Hello Guys peterharris I am using a Mali T628 GPU on the Odroid XU3 board with Exynos 5422 chip. I have a couple of questions regarding OpenCL on the Mali GPU:
1. Can we get information of active threads or work groups per shader core for Mali-T6xx similar to active warps or blocks per SM in Nvidia using the occupancy tool?
2. Can we get the assembly code (or intermediate representation) for an OpenCL code running on Mali-T6xx similar to PTX of Nvidia?

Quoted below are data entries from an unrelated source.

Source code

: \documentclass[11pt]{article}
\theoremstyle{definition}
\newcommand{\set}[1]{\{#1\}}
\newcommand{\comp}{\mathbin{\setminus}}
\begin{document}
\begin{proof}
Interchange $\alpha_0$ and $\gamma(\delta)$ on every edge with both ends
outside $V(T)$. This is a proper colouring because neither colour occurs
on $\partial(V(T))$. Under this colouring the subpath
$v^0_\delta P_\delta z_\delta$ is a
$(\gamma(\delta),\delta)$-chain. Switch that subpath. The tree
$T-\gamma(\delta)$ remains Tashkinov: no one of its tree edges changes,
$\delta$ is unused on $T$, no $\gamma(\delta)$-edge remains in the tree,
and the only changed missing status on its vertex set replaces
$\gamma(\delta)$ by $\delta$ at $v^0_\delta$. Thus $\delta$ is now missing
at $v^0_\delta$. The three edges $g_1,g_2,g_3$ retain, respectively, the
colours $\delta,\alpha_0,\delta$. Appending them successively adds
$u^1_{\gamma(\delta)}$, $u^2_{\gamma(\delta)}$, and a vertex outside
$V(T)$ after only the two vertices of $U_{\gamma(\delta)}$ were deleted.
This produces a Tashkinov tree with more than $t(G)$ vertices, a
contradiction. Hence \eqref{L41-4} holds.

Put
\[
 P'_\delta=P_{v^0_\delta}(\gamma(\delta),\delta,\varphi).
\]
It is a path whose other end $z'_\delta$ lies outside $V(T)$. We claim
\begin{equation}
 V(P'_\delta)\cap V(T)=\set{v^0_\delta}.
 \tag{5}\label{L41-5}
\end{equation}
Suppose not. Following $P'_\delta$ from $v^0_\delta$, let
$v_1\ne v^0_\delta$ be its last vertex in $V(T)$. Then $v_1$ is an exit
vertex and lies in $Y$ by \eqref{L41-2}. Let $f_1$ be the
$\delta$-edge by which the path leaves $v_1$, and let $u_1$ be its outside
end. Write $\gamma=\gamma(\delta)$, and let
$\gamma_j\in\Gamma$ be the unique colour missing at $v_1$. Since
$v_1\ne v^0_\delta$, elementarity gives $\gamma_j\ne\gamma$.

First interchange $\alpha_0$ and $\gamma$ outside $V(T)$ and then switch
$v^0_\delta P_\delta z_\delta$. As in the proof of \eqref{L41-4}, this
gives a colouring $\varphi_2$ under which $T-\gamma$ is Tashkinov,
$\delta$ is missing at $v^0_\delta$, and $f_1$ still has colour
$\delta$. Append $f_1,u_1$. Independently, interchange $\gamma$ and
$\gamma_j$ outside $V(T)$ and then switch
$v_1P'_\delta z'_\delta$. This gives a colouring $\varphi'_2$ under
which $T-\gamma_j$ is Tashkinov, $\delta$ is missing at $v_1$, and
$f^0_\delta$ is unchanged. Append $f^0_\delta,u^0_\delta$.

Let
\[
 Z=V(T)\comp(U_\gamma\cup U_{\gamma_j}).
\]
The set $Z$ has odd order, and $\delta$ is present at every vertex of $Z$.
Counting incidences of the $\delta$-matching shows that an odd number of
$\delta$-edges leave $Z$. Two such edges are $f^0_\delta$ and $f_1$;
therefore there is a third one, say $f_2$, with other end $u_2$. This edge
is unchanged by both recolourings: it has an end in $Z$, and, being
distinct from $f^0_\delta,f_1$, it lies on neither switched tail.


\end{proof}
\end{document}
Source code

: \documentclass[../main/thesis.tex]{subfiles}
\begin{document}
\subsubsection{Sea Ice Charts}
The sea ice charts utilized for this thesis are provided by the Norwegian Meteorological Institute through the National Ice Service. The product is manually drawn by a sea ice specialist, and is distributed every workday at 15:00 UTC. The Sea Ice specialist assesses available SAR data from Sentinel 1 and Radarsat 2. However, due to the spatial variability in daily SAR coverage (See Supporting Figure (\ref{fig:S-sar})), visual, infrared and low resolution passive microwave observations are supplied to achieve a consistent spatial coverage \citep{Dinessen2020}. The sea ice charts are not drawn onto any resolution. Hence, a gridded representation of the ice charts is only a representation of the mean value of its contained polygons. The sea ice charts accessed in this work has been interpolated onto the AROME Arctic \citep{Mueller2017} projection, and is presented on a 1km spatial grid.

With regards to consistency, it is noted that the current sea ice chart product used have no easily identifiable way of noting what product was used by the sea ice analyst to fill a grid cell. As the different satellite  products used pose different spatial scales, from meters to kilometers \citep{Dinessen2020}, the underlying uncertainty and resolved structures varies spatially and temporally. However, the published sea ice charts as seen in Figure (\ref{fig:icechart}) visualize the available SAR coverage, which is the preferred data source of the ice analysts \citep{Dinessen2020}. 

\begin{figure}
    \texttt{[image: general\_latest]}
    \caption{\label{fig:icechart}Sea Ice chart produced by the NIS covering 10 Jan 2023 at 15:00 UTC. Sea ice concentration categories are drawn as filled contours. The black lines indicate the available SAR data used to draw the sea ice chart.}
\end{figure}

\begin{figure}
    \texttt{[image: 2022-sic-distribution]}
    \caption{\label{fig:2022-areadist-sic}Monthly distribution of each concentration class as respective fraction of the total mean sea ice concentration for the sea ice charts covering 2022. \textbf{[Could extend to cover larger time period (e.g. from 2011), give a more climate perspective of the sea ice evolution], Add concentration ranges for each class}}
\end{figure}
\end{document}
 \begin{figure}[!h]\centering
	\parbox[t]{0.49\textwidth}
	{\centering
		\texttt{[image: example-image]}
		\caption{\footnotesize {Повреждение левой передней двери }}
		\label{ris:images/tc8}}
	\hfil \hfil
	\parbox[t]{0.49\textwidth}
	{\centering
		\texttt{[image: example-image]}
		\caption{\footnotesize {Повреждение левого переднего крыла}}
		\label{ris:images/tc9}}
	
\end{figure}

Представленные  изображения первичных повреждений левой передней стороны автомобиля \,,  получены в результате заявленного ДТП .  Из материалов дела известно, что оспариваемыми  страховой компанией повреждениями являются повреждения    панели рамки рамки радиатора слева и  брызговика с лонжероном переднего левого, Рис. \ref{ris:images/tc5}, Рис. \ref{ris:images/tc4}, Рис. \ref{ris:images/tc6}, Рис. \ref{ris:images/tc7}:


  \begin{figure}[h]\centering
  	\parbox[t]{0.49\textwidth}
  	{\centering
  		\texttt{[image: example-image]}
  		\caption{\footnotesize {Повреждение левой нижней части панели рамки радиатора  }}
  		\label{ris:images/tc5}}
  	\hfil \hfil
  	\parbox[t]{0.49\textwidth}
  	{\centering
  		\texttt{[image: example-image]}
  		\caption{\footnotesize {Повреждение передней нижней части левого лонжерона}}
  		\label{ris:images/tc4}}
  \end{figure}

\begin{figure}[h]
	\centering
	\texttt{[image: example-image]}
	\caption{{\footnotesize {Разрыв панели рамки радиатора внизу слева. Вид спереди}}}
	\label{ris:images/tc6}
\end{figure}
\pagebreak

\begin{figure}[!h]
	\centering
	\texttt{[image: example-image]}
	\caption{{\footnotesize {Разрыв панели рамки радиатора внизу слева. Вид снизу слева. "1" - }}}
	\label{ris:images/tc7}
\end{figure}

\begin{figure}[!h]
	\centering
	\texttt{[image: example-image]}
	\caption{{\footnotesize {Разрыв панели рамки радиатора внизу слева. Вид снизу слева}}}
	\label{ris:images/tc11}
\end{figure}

I understand you cannot tell me about how each of the instructions in OpenCL threads actually get mapped and executed on the functional units inside Tripipe, but if could have some assembly code, that might be useful to predict the performance of OpenCL threads on this GPU. Thanks!
Hi alprakas,
1. DS-5 Streamline does not show you per shader core information. As what happens on what cores are completely transparent to the application running, we do not see any value for the developers to see per shader core statistics
2. The Instruction Set Architecture (ISA) for the GPU's are strictly proprietary and confidential and we currently have no plans to release this ISA information publicly
Regarding predicting performance of OpenCL, we are continually improving our tools to help assist in this in a way that makes sense to the developers. We have added OpenCL support to MGD with the GPUverify tool, as well as introducing a new CL timeline view into DS-5 Streamline. We have also produced material on our website that explains some optimisation techniques that help considerably with OpenCL on embedded mobile devices.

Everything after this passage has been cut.